Notice & Comment

DC Circuit Review – Reviewed:  An Exhausting August Ends!

The release of seven opinions this week brings to 41 the total number of opinions the D. C. Circuit issued in August. So much for taking off work for the summer!  If there is an organizing principle to this week’s opinions, it is too subtle for me to find.

Kudos to Chief Judge Srinivasan, Judge Henderson, and Judge Rao who heard oral argument in  Constellation Mystic Power v. FERC (a hopelessly complex FERC case) on May 5 and yet managed to issue a per curiam opinion on the matter in a little over three months. Mystic announced its intention to retire a natural gas-fired generator serving the greater Boston metropolitan area. ISO New England entered into an agreement with Mystic and its parent to keep part of the facility open for two more years. FERC approved the agreement, but made significant changes. Mystic and a group of state regulators challenged various Commission orders modifying and ultimately approving the agreement. In a 50-page opinion Chief Judge Srinivasan, Judge Henderson, and Judge Rao sided with FERC on all the contested issues save the Commission’s allocation of operating costs for the generator’s source of natural gas, the Commission’s failure to respond to state regulators’ request for clarification as to whether interested parties may challenge the calculation of Mystic’s revenue credits, the Commission’s jurisdictional rationale for excluding certain costs from a potential clawback process, and the Commission’s failure to address state regulators’ arguments as related to its jurisdictional rationale.

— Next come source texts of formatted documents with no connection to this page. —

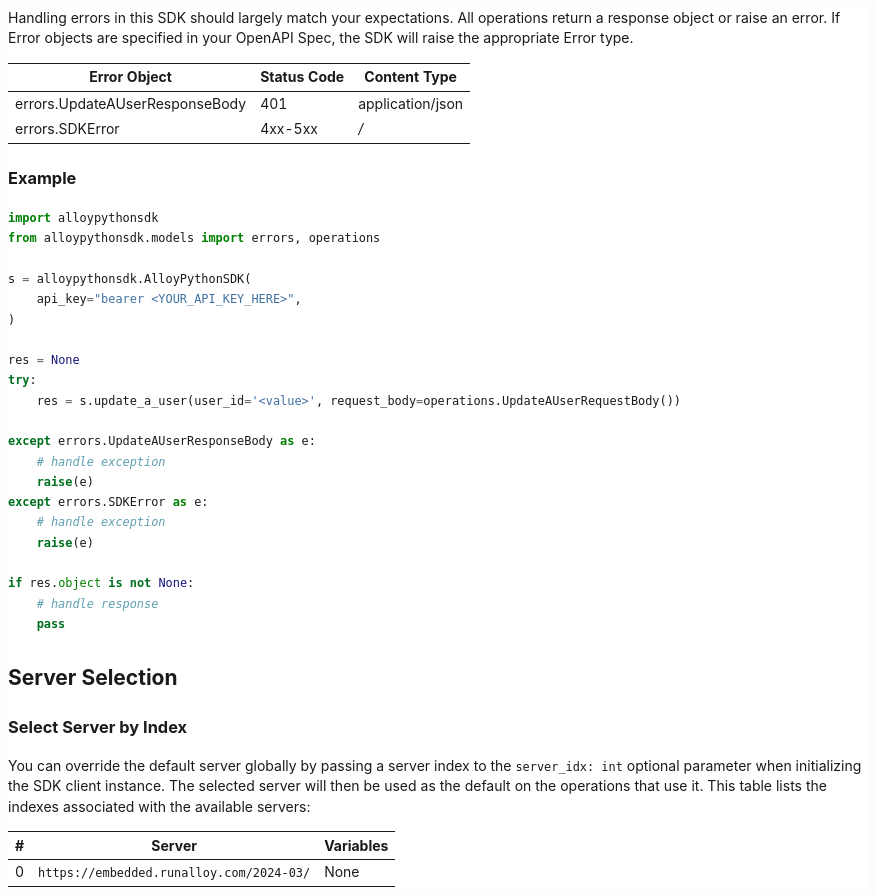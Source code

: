 Handling errors in this SDK should largely match your expectations. All operations return a response object or raise an error. If Error objects are specified in your OpenAPI Spec, the SDK will raise the appropriate Error type.

| Error Object                   | Status Code | Content Type     |
| ------------------------------ | ----------- | ---------------- |
| errors.UpdateAUserResponseBody | 401         | application/json |
| errors.SDKError                | 4xx-5xx     | _/_              |

### Example

```python
import alloypythonsdk
from alloypythonsdk.models import errors, operations

s = alloypythonsdk.AlloyPythonSDK(
    api_key="bearer <YOUR_API_KEY_HERE>",
)

res = None
try:
    res = s.update_a_user(user_id='<value>', request_body=operations.UpdateAUserRequestBody())

except errors.UpdateAUserResponseBody as e:
    # handle exception
    raise(e)
except errors.SDKError as e:
    # handle exception
    raise(e)

if res.object is not None:
    # handle response
    pass

```





## Server Selection

### Select Server by Index

You can override the default server globally by passing a server index to the `server_idx: int` optional parameter when initializing the SDK client instance. The selected server will then be used as the default on the operations that use it. This table lists the indexes associated with the available servers:

| #   | Server                                   | Variables |
| --- | ---------------------------------------- | --------- |
| 0   | `https://embedded.runalloy.com/2024-03/` | None      |
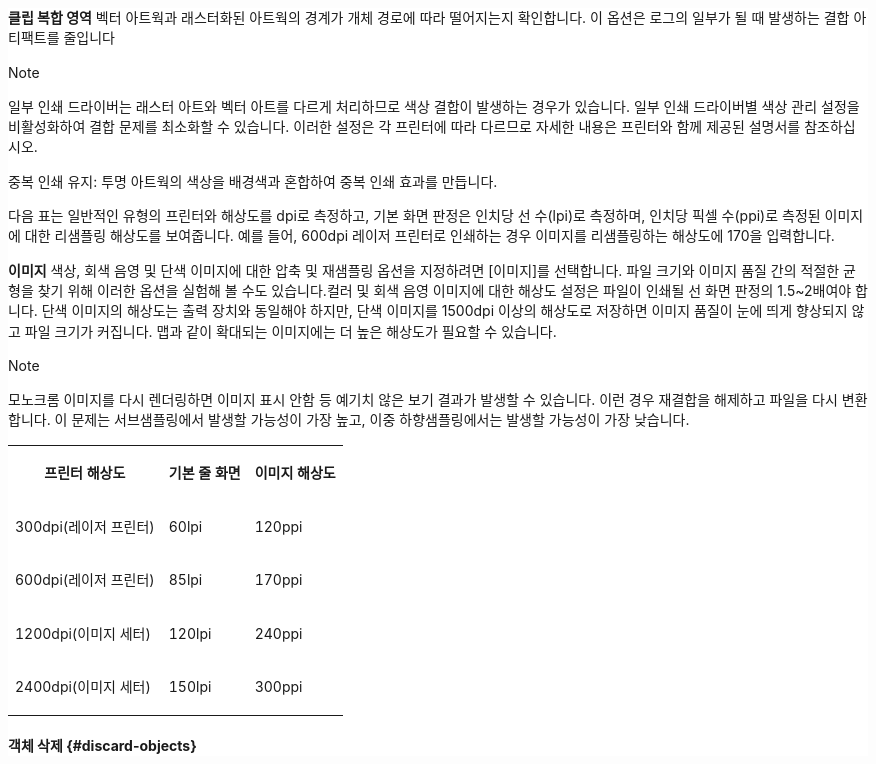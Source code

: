 **클립 복합 영역** 벡터 아트웍과 래스터화된 아트웍의 경계가 개체 경로에 따라 떨어지는지 확인합니다. 이 옵션은 로그의 일부가 될 때 발생하는 결합 아티팩트를 줄입니다



>[!NOTE]
>
>일부 인쇄 드라이버는 래스터 아트와 벡터 아트를 다르게 처리하므로 색상 결합이 발생하는 경우가 있습니다. 일부 인쇄 드라이버별 색상 관리 설정을 비활성화하여 결합 문제를 최소화할 수 있습니다. 이러한 설정은 각 프린터에 따라 다르므로 자세한 내용은 프린터와 함께 제공된 설명서를 참조하십시오.

중복 인쇄 유지: 투명 아트웍의 색상을 배경색과 혼합하여 중복 인쇄 효과를 만듭니다.

다음 표는 일반적인 유형의 프린터와 해상도를 dpi로 측정하고, 기본 화면 판정은 인치당 선 수(lpi)로 측정하며, 인치당 픽셀 수(ppi)로 측정된 이미지에 대한 리샘플링 해상도를 보여줍니다. 예를 들어, 600dpi 레이저 프린터로 인쇄하는 경우 이미지를 리샘플링하는 해상도에 170을 입력합니다.

**이미지** 색상, 회색 음영 및 단색 이미지에 대한 압축 및 재샘플링 옵션을 지정하려면 [이미지]를 선택합니다. 파일 크기와 이미지 품질 간의 적절한 균형을 찾기 위해 이러한 옵션을 실험해 볼 수도 있습니다.컬러 및 회색 음영 이미지에 대한 해상도 설정은 파일이 인쇄될 선 화면 판정의 1.5~2배여야 합니다. 단색 이미지의 해상도는 출력 장치와 동일해야 하지만, 단색 이미지를 1500dpi 이상의 해상도로 저장하면 이미지 품질이 눈에 띄게 향상되지 않고 파일 크기가 커집니다. 맵과 같이 확대되는 이미지에는 더 높은 해상도가 필요할 수 있습니다.

>[!NOTE]
>
>모노크롬 이미지를 다시 렌더링하면 이미지 표시 안함 등 예기치 않은 보기 결과가 발생할 수 있습니다. 이런 경우 재결합을 해제하고 파일을 다시 변환합니다. 이 문제는 서브샘플링에서 발생할 가능성이 가장 높고, 이중 하향샘플링에서는 발생할 가능성이 가장 낮습니다.

<table>
 <tbody>
  <tr>
   <th><p><strong>프린터 해상도</strong></p> </th>
   <th><p><strong>기본 줄 화면</strong></p> </th>
   <th><p><strong>이미지 해상도</strong></p> </th>
  </tr>
  <tr>
   <td><p>300dpi(레이저 프린터)</p> </td>
   <td><p>60lpi</p> </td>
   <td><p>120ppi</p> </td>
  </tr>
  <tr>
   <td><p>600dpi(레이저 프린터)</p> </td>
   <td><p>85lpi</p> </td>
   <td><p>170ppi</p> </td>
  </tr>
  <tr>
   <td><p>1200dpi(이미지 세터)</p> </td>
   <td><p>120lpi</p> </td>
   <td><p>240ppi</p> </td>
  </tr>
  <tr>
   <td><p>2400dpi(이미지 세터)</p> </td>
   <td><p>150lpi</p> </td>
   <td><p>300ppi</p> </td>
  </tr>
 </tbody>
</table>

#### 객체 삭제 {#discard-objects}
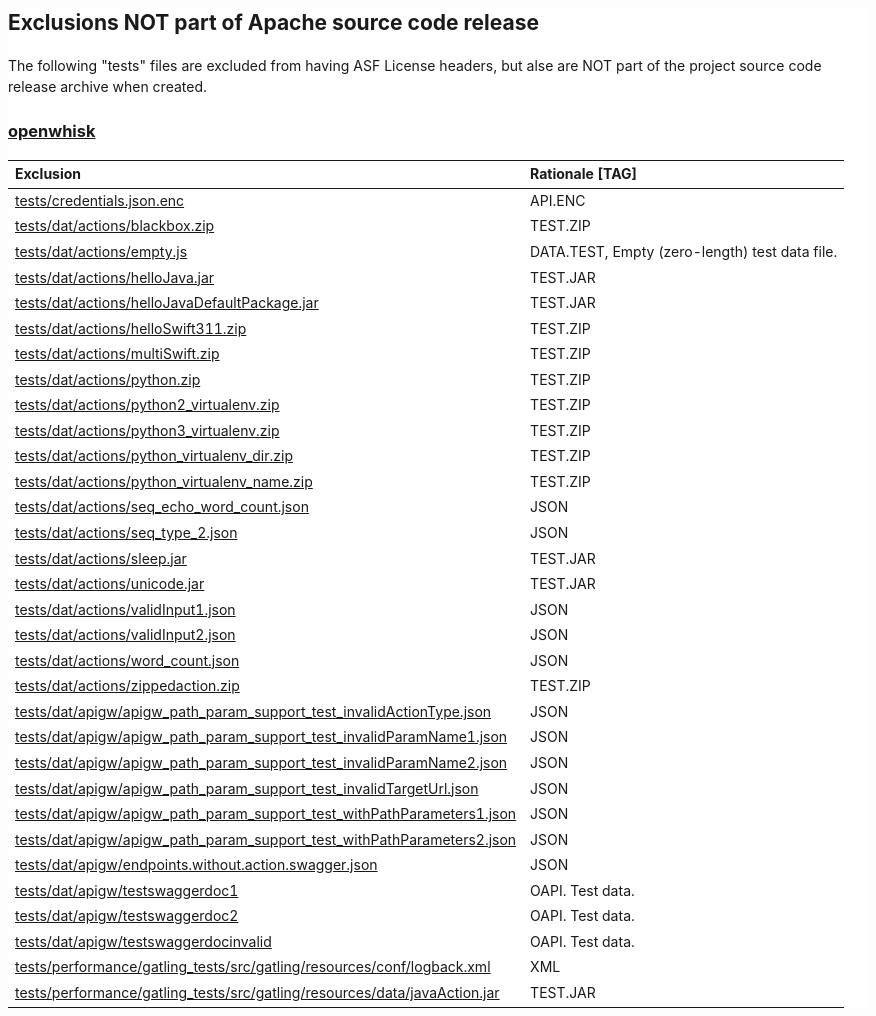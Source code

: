 ## Exclusions NOT part of Apache source code release

The following "tests" files are excluded from having ASF License headers, but alse are NOT part of the project source code release archive when created.

### [openwhisk](https://github.com/apache/openwhisk)
| Exclusion | Rationale [TAG] |
|:---|:---|
| [tests/credentials.json.enc](https://github.com/apache/openwhisk-catalog/blob/master/tests/credentials.json.enc) | API.ENC |
| [tests/dat/actions/blackbox.zip]() | TEST.ZIP |
| [tests/dat/actions/empty.js](https://github.com/apache/openwhisk/blob/master/tests/dat/actions/empty.js) | DATA.TEST, Empty (zero-length) test data file. |
| [tests/dat/actions/helloJava.jar]() | TEST.JAR |
| [tests/dat/actions/helloJavaDefaultPackage.jar]() | TEST.JAR |
| [tests/dat/actions/helloSwift311.zip]() | TEST.ZIP |
| [tests/dat/actions/multiSwift.zip]() | TEST.ZIP |
| [tests/dat/actions/python.zip]() | TEST.ZIP |
| [tests/dat/actions/python2_virtualenv.zip]() | TEST.ZIP |
| [tests/dat/actions/python3_virtualenv.zip]() | TEST.ZIP |
| [tests/dat/actions/python_virtualenv_dir.zip]() | TEST.ZIP |
| [tests/dat/actions/python_virtualenv_name.zip]() | TEST.ZIP |
| [tests/dat/actions/seq_echo_word_count.json]() | JSON |
| [tests/dat/actions/seq_type_2.json]() | JSON |
| [tests/dat/actions/sleep.jar]() | TEST.JAR |
| [tests/dat/actions/unicode.jar]() | TEST.JAR |
| [tests/dat/actions/validInput1.json]() | JSON |
| [tests/dat/actions/validInput2.json]() | JSON |
| [tests/dat/actions/word_count.json]() | JSON |
| [tests/dat/actions/zippedaction.zip]() | TEST.ZIP |
| [tests/dat/apigw/apigw_path_param_support_test_invalidActionType.json]() | JSON |
| [tests/dat/apigw/apigw_path_param_support_test_invalidParamName1.json]() | JSON |
| [tests/dat/apigw/apigw_path_param_support_test_invalidParamName2.json]() | JSON |
| [tests/dat/apigw/apigw_path_param_support_test_invalidTargetUrl.json]() | JSON |
| [tests/dat/apigw/apigw_path_param_support_test_withPathParameters1.json]() | JSON |
| [tests/dat/apigw/apigw_path_param_support_test_withPathParameters2.json]() | JSON |
| [tests/dat/apigw/endpoints.without.action.swagger.json]() | JSON |
| [tests/dat/apigw/testswaggerdoc1]() | OAPI. Test data. |
| [tests/dat/apigw/testswaggerdoc2]() | OAPI. Test data. |
| [tests/dat/apigw/testswaggerdocinvalid]() | OAPI. Test data. |
| [tests/performance/gatling_tests/src/gatling/resources/conf/logback.xml]() | XML |
| [tests/performance/gatling_tests/src/gatling/resources/data/javaAction.jar](https://github.com/apache/openwhisk/blob/master/tests/performance/gatling_tests/src/gatling/resources/data/javaAction.jar) | TEST.JAR |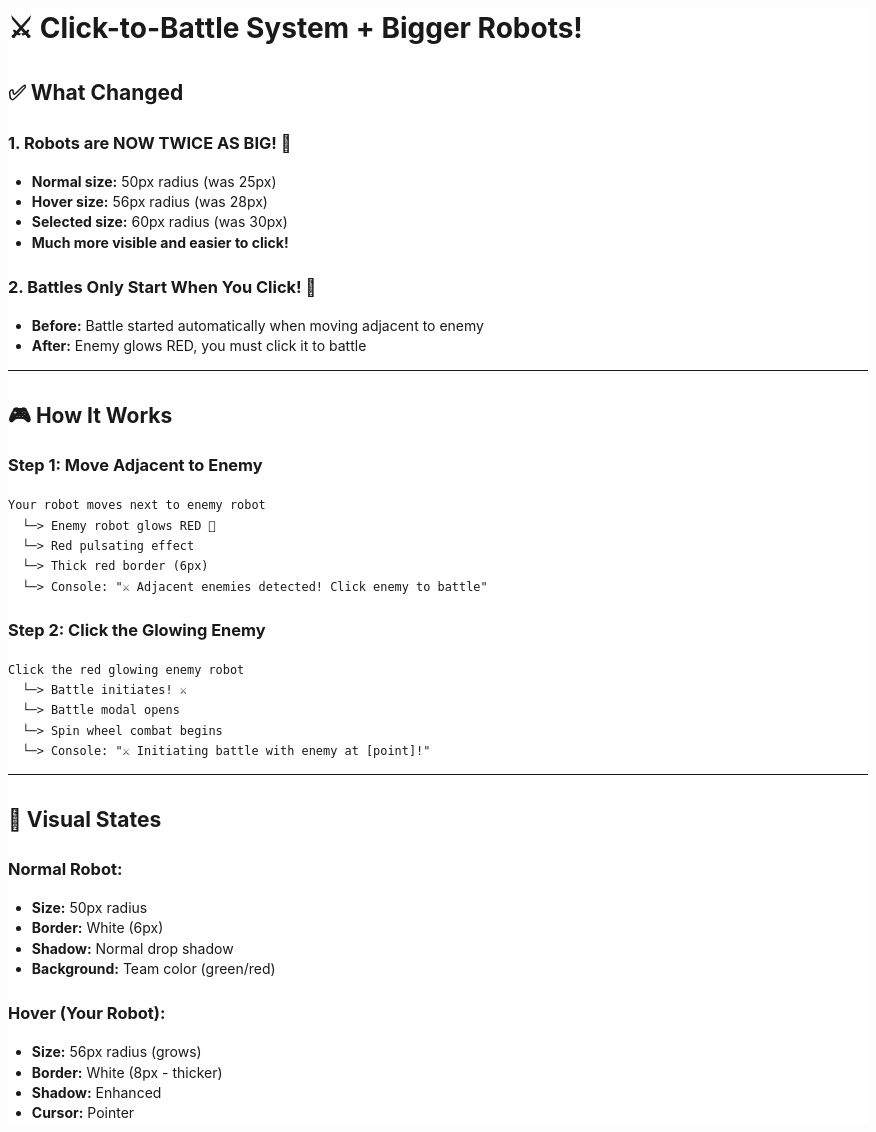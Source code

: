 # ⚔️ Click-to-Battle System + Bigger Robots!

## ✅ What Changed

### **1. Robots are NOW TWICE AS BIG!** 🤖
- **Normal size:** 50px radius (was 25px)
- **Hover size:** 56px radius (was 28px)
- **Selected size:** 60px radius (was 30px)
- **Much more visible and easier to click!**

### **2. Battles Only Start When You Click!** 🎯
- **Before:** Battle started automatically when moving adjacent to enemy
- **After:** Enemy glows RED, you must click it to battle

---

## 🎮 How It Works

### **Step 1: Move Adjacent to Enemy**
```
Your robot moves next to enemy robot
  └─> Enemy robot glows RED 🔴
  └─> Red pulsating effect
  └─> Thick red border (6px)
  └─> Console: "⚔️ Adjacent enemies detected! Click enemy to battle"
```

### **Step 2: Click the Glowing Enemy**
```
Click the red glowing enemy robot
  └─> Battle initiates! ⚔️
  └─> Battle modal opens
  └─> Spin wheel combat begins
  └─> Console: "⚔️ Initiating battle with enemy at [point]!"
```

---

## 🎨 Visual States

### **Normal Robot:**
- **Size:** 50px radius
- **Border:** White (6px)
- **Shadow:** Normal drop shadow
- **Background:** Team color (green/red)

### **Hover (Your Robot):**
- **Size:** 56px radius (grows)
- **Border:** White (8px - thicker)
- **Shadow:** Enhanced
- **Cursor:** Pointer
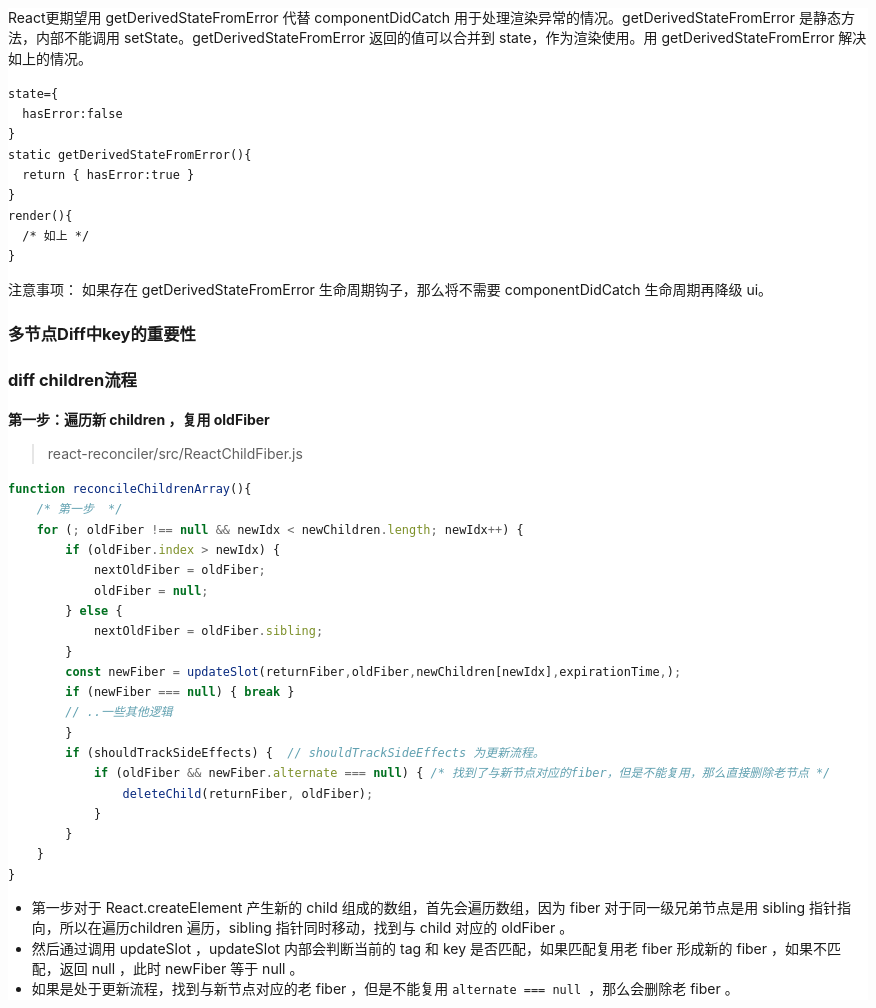 React更期望用 getDerivedStateFromError 代替 componentDidCatch 用于处理渲染异常的情况。getDerivedStateFromError 是静态方法，内部不能调用 setState。getDerivedStateFromError 返回的值可以合并到 state，作为渲染使用。用 getDerivedStateFromError 解决如上的情况。

```
state={
  hasError:false
}  
static getDerivedStateFromError(){
  return { hasError:true }
}
render(){  
  /* 如上 */
}
```

注意事项： 如果存在 getDerivedStateFromError 生命周期钩子，那么将不需要 componentDidCatch 生命周期再降级 ui。



### 多节点Diff中key的重要性

### diff children流程

**第一步：遍历新 children ，复用 oldFiber**

> react-reconciler/src/ReactChildFiber.js

```js
function reconcileChildrenArray(){
    /* 第一步  */
    for (; oldFiber !== null && newIdx < newChildren.length; newIdx++) {  
        if (oldFiber.index > newIdx) {
            nextOldFiber = oldFiber;
            oldFiber = null;
        } else {
            nextOldFiber = oldFiber.sibling;
        }
        const newFiber = updateSlot(returnFiber,oldFiber,newChildren[newIdx],expirationTime,);
        if (newFiber === null) { break }
        // ..一些其他逻辑
        }  
        if (shouldTrackSideEffects) {  // shouldTrackSideEffects 为更新流程。
            if (oldFiber && newFiber.alternate === null) { /* 找到了与新节点对应的fiber，但是不能复用，那么直接删除老节点 */
                deleteChild(returnFiber, oldFiber);
            }
        }
    }
}
```

- 第一步对于 React.createElement 产生新的 child 组成的数组，首先会遍历数组，因为 fiber 对于同一级兄弟节点是用 sibling 指针指向，所以在遍历children 遍历，sibling 指针同时移动，找到与 child 对应的 oldFiber 。
- 然后通过调用 updateSlot ，updateSlot 内部会判断当前的 tag 和 key 是否匹配，如果匹配复用老 fiber 形成新的 fiber ，如果不匹配，返回 null ，此时 newFiber 等于 null 。
- 如果是处于更新流程，找到与新节点对应的老 fiber ，但是不能复用 `alternate === null `，那么会删除老 fiber 。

In a decision whose result is cheered by country-folk like me who struggle with poor internet access, the Court in Viasat, Inc. v. FCC upheld the decision of the Federal Communications Commission to allow Space Exploration Holdings (“Space X”) to fly its satellites at lower altitudes against challenges brought by industry competitors DISH Network Corporation and Viasat and an environmental organization called the Balance Group. Rejecting DISH’s arguments, the Court concluded that the FCC adequately considered whether Space X’s proposal would cause signal interference with DISH’s satellites. The Court also found the FCC appropriately found good cause to waive approval from a United Nations agency responsible for addressing signal interference because waiting for the approval would have caused a significant delay in operations.  The Court declined to consider claims by Viasat and the Balance Group that the FCC violated the National Environmental Policy Act because the Balance Group lacked Article III standing and Viasat’s asserted injury did not fall within the zone of interests protected by NEPA.  Judge Katsas authored the opinion for a panel that included Judges Wilkins and Walker.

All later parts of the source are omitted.